One of these days, Erdem Moralioglu really ought to costume a historical movie. This season is a sort of pre-fall trailer for the season to come; a staging-post between his exquisite, veiled, museum conservation-inspired show for spring, and the ideas he’s rehearsing for his upcoming fall runway. “It’s about bringing this Victorian world to life.”
It’s not that Erdem’s collections are ever front-on costumey. They’re made for the social whirl of modern events, balanced out with his more practical daywear takes on tailoring, trousers, and suchlike. Nadine Ijewere was photographing his notes on a theme—puffed-sleeved dresses, varieties of long-skirted silhouettes, cropped bustiers, elaborate-but-light textures and embroideries, and more sober coats—while he talked through the backstory that lies behind them.

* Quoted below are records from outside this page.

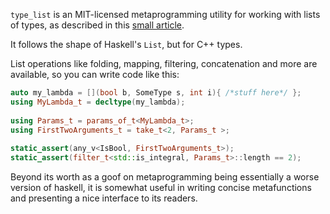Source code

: `type_list` is an MIT-licensed metaprogramming utility for working with lists of types, as described in this [small article](https://clementpirelli.wordpress.com/2022/10/15/lists-of-types-in-c/).

It follows the shape of Haskell's `List`, but for C++ types. 

List operations like folding, mapping, filtering, concatenation and more are available, so you can write code like this:

```cpp
auto my_lambda = [](bool b, SomeType s, int i){ /*stuff here*/ };
using MyLambda_t = decltype(my_lambda);
 
using Params_t = params_of_t<MyLambda_t>;
using FirstTwoArguments_t = take_t<2, Params_t >;
 
static_assert(any_v<IsBool, FirstTwoArguments_t>);
static_assert(filter_t<std::is_integral, Params_t>::length == 2);
```

Beyond its worth as a goof on metaprogramming being essentially a worse version of haskell, it is somewhat useful in writing concise metafunctions and presenting a nice interface to its readers.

This chapter’s colors, prints, silhouettes, and suggestions of under-things are shadow-projections of his research in the London Library in St James’s Square. “I’m there every Tuesday. I mean, you can read books that Virginia Woolf used to borrow!” Erdem’s recent studies have immersed him in the wallpapers and upholsteries of Victorian houses, and the crinolined fashions worn by the women who lived in them. “I’ve been looking at this time, around the 1860s, when the Industrial Revolution was happening. When there were new dyes—this arsenic green became possible and cyanotype photography.”
A flounced, dark green ball skirt, a Watteau-back dress, broderie anglaise petticoat dresses, and 3-D anemone appliqués came out of his hours of study, while narrow, pleated, flower-sprigged dresses harked more towards children’s book illustrations by Kate Greenaway.
Every season, his narratives sound more like the pages of an evolving script. Are there definite characters beginning to emerge from these pre-fall sketches? There usually are, by the time Erdem gets to mount his runway shows. We’ll see when his next act takes the stage in London Fashion Week in February.